Anybody out there use PENNINGTON ULTRAGREEN LAWN FERTILIZER 30-0-4 ? I'm thinking to use it as the first app in the springs on over seeded areas


----------



## saidtheblueknight (Jul 10, 2019)

It's a fine product to use, but not something I would use in early spring nor on freshly overseeded areas for a couple reasons.

For one, you don't want to go too heavy on nitrogen early in the spring to push excessive top growth. Also, you don't want to push said topgrowth on overseeded areas as that will make the existing grass pop and shade out the tender seedlings that are just emerging. That will force you to have to mow which you don't want to do on those seedlings.

Save it for a late spring or fall application and use a more appropriate early spring/overseeding fertilizer.


----------



## Stuofsci02 (Sep 9, 2018)

saidtheblueknight said:


> It's a fine product to use, but not something I would use in early spring nor on freshly overseeded areas for a couple reasons.
> 
> For one, you don't want to go too heavy on nitrogen early in the spring to push excessive top growth. Also, you don't want to push said topgrowth on overseeded areas as that will make the existing grass pop and shade out the tender seedlings that are just emerging. That will force you to have to mow which you don't want to do on those seedlings.
> 
> Save it for a late spring or fall application and use a more appropriate early spring/overseeding fertilizer.

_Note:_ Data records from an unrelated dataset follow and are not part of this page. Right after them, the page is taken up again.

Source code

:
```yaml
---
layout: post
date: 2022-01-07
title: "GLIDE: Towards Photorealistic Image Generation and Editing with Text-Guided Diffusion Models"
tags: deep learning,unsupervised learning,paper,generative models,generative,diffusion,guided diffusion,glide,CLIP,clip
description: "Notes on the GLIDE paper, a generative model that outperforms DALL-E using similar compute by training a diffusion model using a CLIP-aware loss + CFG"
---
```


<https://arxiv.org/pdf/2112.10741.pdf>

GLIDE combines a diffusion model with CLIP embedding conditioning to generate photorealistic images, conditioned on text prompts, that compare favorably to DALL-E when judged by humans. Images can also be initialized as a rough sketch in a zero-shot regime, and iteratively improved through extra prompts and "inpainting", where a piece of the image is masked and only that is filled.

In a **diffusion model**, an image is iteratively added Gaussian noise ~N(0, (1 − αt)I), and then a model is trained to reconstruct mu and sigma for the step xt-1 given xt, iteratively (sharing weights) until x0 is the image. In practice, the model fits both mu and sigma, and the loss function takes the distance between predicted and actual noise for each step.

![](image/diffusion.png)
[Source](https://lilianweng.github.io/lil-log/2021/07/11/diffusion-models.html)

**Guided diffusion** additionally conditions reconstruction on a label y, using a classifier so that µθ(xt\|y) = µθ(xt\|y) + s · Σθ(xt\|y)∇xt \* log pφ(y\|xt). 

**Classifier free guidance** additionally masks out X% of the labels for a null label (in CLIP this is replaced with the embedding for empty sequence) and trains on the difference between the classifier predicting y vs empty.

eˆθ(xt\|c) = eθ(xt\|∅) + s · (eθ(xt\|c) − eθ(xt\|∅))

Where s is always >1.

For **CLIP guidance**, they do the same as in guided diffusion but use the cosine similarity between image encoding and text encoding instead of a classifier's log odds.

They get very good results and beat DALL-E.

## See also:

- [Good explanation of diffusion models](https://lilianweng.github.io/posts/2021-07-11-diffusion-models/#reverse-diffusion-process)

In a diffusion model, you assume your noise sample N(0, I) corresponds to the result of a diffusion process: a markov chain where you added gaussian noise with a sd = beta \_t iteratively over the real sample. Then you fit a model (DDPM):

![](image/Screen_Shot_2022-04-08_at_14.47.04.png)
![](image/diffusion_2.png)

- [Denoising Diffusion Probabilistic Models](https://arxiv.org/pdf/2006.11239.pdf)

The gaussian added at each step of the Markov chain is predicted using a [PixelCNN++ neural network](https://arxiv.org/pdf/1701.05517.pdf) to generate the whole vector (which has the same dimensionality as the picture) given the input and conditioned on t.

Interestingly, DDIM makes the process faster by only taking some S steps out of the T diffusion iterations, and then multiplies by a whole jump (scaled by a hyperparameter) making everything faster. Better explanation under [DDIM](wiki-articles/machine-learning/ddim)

Why does the OP have to go heavy on the nitrogen with this product. If they put it down at 1.5lb/1000 sqft they would get 1/2lb of N per 1000. Would be the same as applying 15-0-2 at 3lbs/1000 sqft. I actually think this is a fairly good choice for a spring application, however, I would wait a few weeks after green-up.


----------



## Kissfromnick (Mar 25, 2019)

That was my idea 2 apps of half rate 30-0-4 and then switch to milo and screaming green 16-2-3 and i have enough 20-0-10 for mid fall and 32-0-10 for winterizer plus i have rgs and air8 ready for next season.


----------



## Powhatan (Dec 15, 2017)

This Pennington product has Muriate of Potash (MOP) not Sulfate of Potash (SOP) for the potassium (K) ingredient. Not such a big deal in low quantities for lawns, but something to be aware of if you want to continue using MOP ingredients long term.

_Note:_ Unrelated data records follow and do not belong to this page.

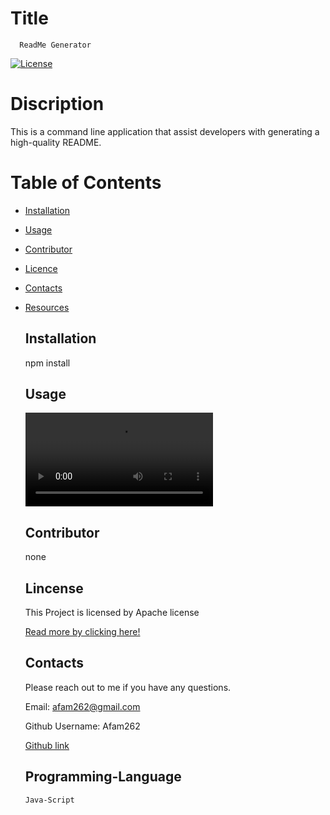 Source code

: # Title
  ```  
    ReadMe Generator 
  ```  
    

  [![License](https://img.shields.io/badge/license-Apache%202.0-green)](https://opensource.org/licenses/Apache-2.0)    
  
   

  # Discription   

  This is a command line application that assist developers with generating a high-quality README.    
    

  # Table of Contents  

    
* [Installation](#installation)
    
* [Usage](#usage)
    
* [Contributor](#contributor)
    
* [Licence](#licence)      
    
* [Contacts](#contacts)
    
* [Resources](#resources)

    ## Installation 

    npm install

    ## Usage

    ![video on how to use app](./asset/screen.mp4)

    ## Contributor

    none

    ## Lincense

    This Project is licensed by Apache license

    [Read more by clicking here!](https://opensource.org/licenses/Apache-2.0)

  
    ## Contacts 

    Please reach out to me if you have any questions.

    Email: afam262@gmail.com

    Github Username: Afam262

    [Github link](https://afam-26.github.io/ReadMe-Generator/) 

    ## Programming-Language 
    ```
    Java-Script
    ```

https://thelawnforum.com/viewtopic.php?t=4011#p73269


----------



## Chris LI (Oct 26, 2018)

One other thing to check is prill size. If it's smaller, it would be usable at lower rates (1/4, 1/2, etc.). If it's too large, coverage will be spotty at low rates. Take a penknife and piece of tape to the store to check.


----------



## Powhatan (Dec 15, 2017)

If you can't poke the bag, look for the Size Guide Number (SGN) on the bag. The larger the SGN number, bigger the particle size. As Chris LI mentioned, a smaller SGN product better evenly distributes with decent broadcast spreaders.

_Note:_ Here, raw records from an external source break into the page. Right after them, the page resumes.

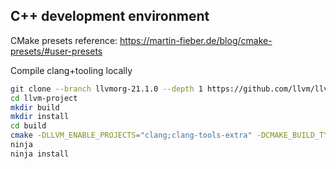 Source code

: ## C++ development environment

CMake presets reference:
https://martin-fieber.de/blog/cmake-presets/#user-presets

Compile clang+tooling locally
``` bash
git clone --branch llvmorg-21.1.0 --depth 1 https://github.com/llvm/llvm-project.git
cd llvm-project
mkdir build
mkdir install
cd build
cmake -DLLVM_ENABLE_PROJECTS="clang;clang-tools-extra" -DCMAKE_BUILD_TYPE=Release -DCMAKE_INSTALL_PREFIX=$PWD/../install -G Ninja ../llvm
ninja
ninja install
```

https://www.lebanonturf.com/education-center/turf-fertilizer/choosing-the-right-granular-fertilizer


----------



## Green (Dec 24, 2017)

Good points about prill size and MOP.

As far as the reply warning about too much N in early Spring: I think the implication was that, being a 30-X-X analysis, it might be easy to put down at a high rate (and therefore possibly also hard to put down at a low rate, in theory). But you don't know until you try it.


----------